▸ **Try it**: For the word "router", count the lines below that contain it. Give the number alone.

Items listed in a dataset

*** Block opens ***

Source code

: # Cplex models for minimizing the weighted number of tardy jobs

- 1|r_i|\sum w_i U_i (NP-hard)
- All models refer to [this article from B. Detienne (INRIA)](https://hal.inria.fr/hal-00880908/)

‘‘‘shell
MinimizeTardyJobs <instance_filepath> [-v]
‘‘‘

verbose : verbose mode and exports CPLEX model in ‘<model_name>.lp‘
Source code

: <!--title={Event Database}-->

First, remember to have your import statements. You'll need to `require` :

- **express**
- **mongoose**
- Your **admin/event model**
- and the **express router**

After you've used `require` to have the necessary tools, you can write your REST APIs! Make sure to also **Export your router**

*** Block closes ***

▸ **Task result**: 2